• [WORK ITEM] Review the material and extract every line in which the word "SIAD" occurs.

• [SUPPLIED ENTRIES]
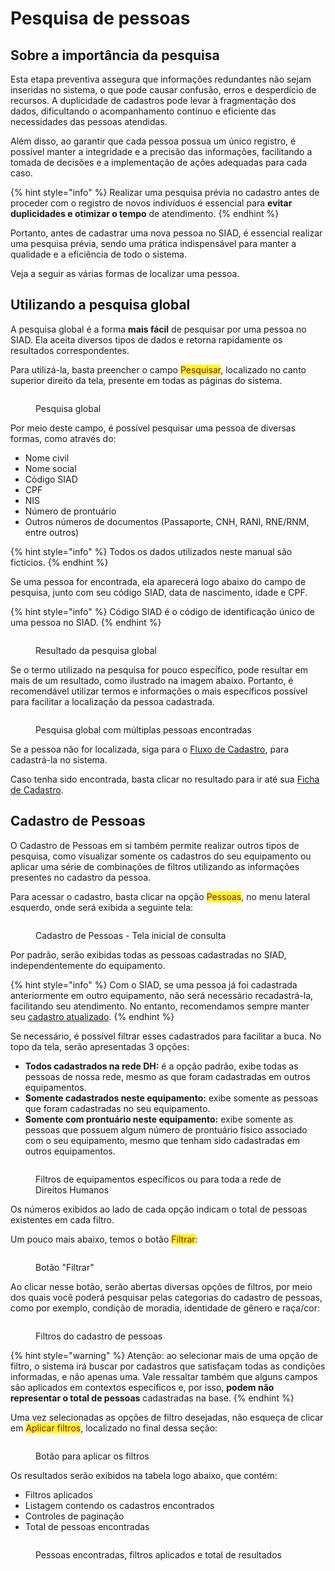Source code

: # Pesquisa de pessoas

## Sobre a importância da pesquisa

Esta etapa preventiva assegura que informações redundantes não sejam inseridas no sistema, o que pode causar confusão, erros e desperdício de recursos. A duplicidade de cadastros pode levar à fragmentação dos dados, dificultando o acompanhamento contínuo e eficiente das necessidades das pessoas atendidas.&#x20;

Além disso, ao garantir que cada pessoa possua um único registro, é possível manter a integridade e a precisão das informações, facilitando a tomada de decisões e a implementação de ações adequadas para cada caso.&#x20;

{% hint style="info" %}
Realizar uma pesquisa prévia no cadastro antes de proceder com o registro de novos indivíduos é essencial para **evitar duplicidades e otimizar o tempo** de atendimento.
{% endhint %}

Portanto, antes de cadastrar uma nova pessoa no SIAD, é essencial realizar uma pesquisa prévia, sendo uma prática indispensável para manter a qualidade e a eficiência de todo o sistema.

Veja a seguir as várias formas de localizar uma pessoa.

## Utilizando a pesquisa global

A pesquisa global é a forma **mais fácil** de pesquisar por uma pessoa no SIAD. Ela aceita diversos tipos de dados e retorna rapidamente os resultados correspondentes.

Para utilizá-la, basta preencher o campo <mark style="color:purple;">Pesquisar</mark>, localizado no canto superior direito da tela, presente em todas as páginas do sistema.

<figure><img src="../.gitbook/assets/image (60).png" alt=""><figcaption><p>Pesquisa global</p></figcaption></figure>

Por meio deste campo, é possível pesquisar uma pessoa de diversas formas, como através do:

* Nome civil
* Nome social
* Código SIAD
* CPF
* NIS
* Número de prontuário
* Outros números de documentos (Passaporte, CNH, RANI, RNE/RNM, entre outros)

{% hint style="info" %}
Todos os dados utilizados neste manual são fictícios.
{% endhint %}

Se uma pessoa for encontrada, ela aparecerá logo abaixo do campo de pesquisa, junto com seu código SIAD, data de nascimento, idade e CPF.

{% hint style="info" %}
Código SIAD é o código de identificação único de uma pessoa no SIAD.
{% endhint %}

<figure><img src="../.gitbook/assets/image (61).png" alt=""><figcaption><p>Resultado da pesquisa global</p></figcaption></figure>

Se o termo utilizado na pesquisa for pouco específico, pode resultar em mais de um resultado, como ilustrado na imagem abaixo. Portanto, é recomendável utilizar termos e informações o mais específicos possível para facilitar a localização da pessoa cadastrada.

<figure><img src="../.gitbook/assets/image (62).png" alt=""><figcaption><p>Pesquisa global com múltiplas pessoas encontradas</p></figcaption></figure>

Se a pessoa não for localizada, siga para o [Fluxo de Cadastro](cadastro.md), para cadastrá-la no sistema.

Caso tenha sido encontrada, basta clicar no resultado para ir até sua [Ficha de Cadastro](ficha.md).

## Cadastro de Pessoas

O Cadastro de Pessoas em si também permite realizar outros tipos de pesquisa, como visualizar somente os cadastros do seu equipamento ou aplicar uma série de combinações de filtros utilizando as informações presentes no cadastro da pessoa.

Para acessar o cadastro, basta clicar na opção <mark style="color:purple;">Pessoas</mark>, no menu lateral esquerdo, onde será exibida a seguinte tela:

<figure><img src="../.gitbook/assets/image (20).png" alt=""><figcaption><p>Cadastro de Pessoas - Tela inicial de consulta</p></figcaption></figure>

Por padrão, serão exibidas todas as pessoas cadastradas no SIAD, independentemente do equipamento.

{% hint style="info" %}
Com o SIAD, se uma pessoa já foi cadastrada anteriormente em outro equipamento, não será necessário recadastrá-la, facilitando seu atendimento. No entanto, recomendamos sempre manter seu [cadastro atualizado](alteracao.md).
{% endhint %}

Se necessário, é possível filtrar esses cadastrados para facilitar a buca. No topo da tela, serão apresentadas 3 opções:

* **Todos cadastrados na rede DH:** é a opção padrão, exibe todas as pessoas de nossa rede, mesmo as que foram cadastradas em outros equipamentos.
* **Somente cadastrados neste equipamento:** exibe somente as pessoas que foram cadastradas no seu equipamento.
* **Somente com prontuário neste equipamento:** exibe somente as pessoas que possuem algum número de prontuário físico associado com o seu equipamento, mesmo que tenham sido cadastradas em outros equipamentos.

<figure><img src="../.gitbook/assets/image (21).png" alt=""><figcaption><p>Filtros de equipamentos específicos ou para toda a rede de Direitos Humanos</p></figcaption></figure>

Os números exibidos ao lado de cada opção indicam o total de pessoas existentes em cada filtro.

Um pouco mais abaixo, temos o botão <mark style="color:purple;">Filtrar</mark>:

<figure><img src="../.gitbook/assets/image (63).png" alt=""><figcaption><p>Botão "Filtrar"</p></figcaption></figure>

Ao clicar nesse botão, serão abertas diversas opções de filtros, por meio dos quais você poderá pesquisar pelas categorias do cadastro de pessoas, como por exemplo, condição de moradia, identidade de gênero e raça/cor:

<figure><img src="../.gitbook/assets/image (64).png" alt=""><figcaption><p>Filtros do cadastro de pessoas</p></figcaption></figure>

{% hint style="warning" %}
Atenção: ao selecionar mais de uma opção de filtro, o sistema irá buscar por cadastros que satisfaçam todas as condições informadas, e não apenas uma. Vale ressaltar também que alguns campos são aplicados em contextos específicos e, por isso, **podem não representar o total de pessoas** cadastradas na base.
{% endhint %}

Uma vez selecionadas as opções de filtro desejadas, não esqueça de clicar em <mark style="color:purple;">Aplicar filtros</mark>, localizado no final dessa seção:

<figure><img src="../.gitbook/assets/image (66).png" alt=""><figcaption><p>Botão para aplicar os filtros</p></figcaption></figure>

Os resultados serão exibidos na tabela logo abaixo, que contém:

* Filtros aplicados
* Listagem contendo os cadastros encontrados
* Controles de paginação
* Total de pessoas encontradas

<figure><img src="../.gitbook/assets/image (25).png" alt=""><figcaption><p>Pessoas encontradas, filtros aplicados e total de resultados</p></figcaption></figure>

• [FINAL ANSWER]
Portanto, antes de cadastrar uma nova pessoa no SIAD, é essencial realizar uma pesquisa prévia, sendo uma prática indispensável para manter a qualidade e a eficiência de todo o sistema.
A pesquisa global é a forma **mais fácil** de pesquisar por uma pessoa no SIAD. Ela aceita diversos tipos de dados e retorna rapidamente os resultados correspondentes.
* Código SIAD
Se uma pessoa for encontrada, ela aparecerá logo abaixo do campo de pesquisa, junto com seu código SIAD, data de nascimento, idade e CPF.
Código SIAD é o código de identificação único de uma pessoa no SIAD.
Por padrão, serão exibidas todas as pessoas cadastradas no SIAD, independentemente do equipamento.
Com o SIAD, se uma pessoa já foi cadastrada anteriormente em outro equipamento, não será necessário recadastrá-la, facilitando seu atendimento. No entanto, recomendamos sempre manter seu [cadastro atualizado](alteracao.md).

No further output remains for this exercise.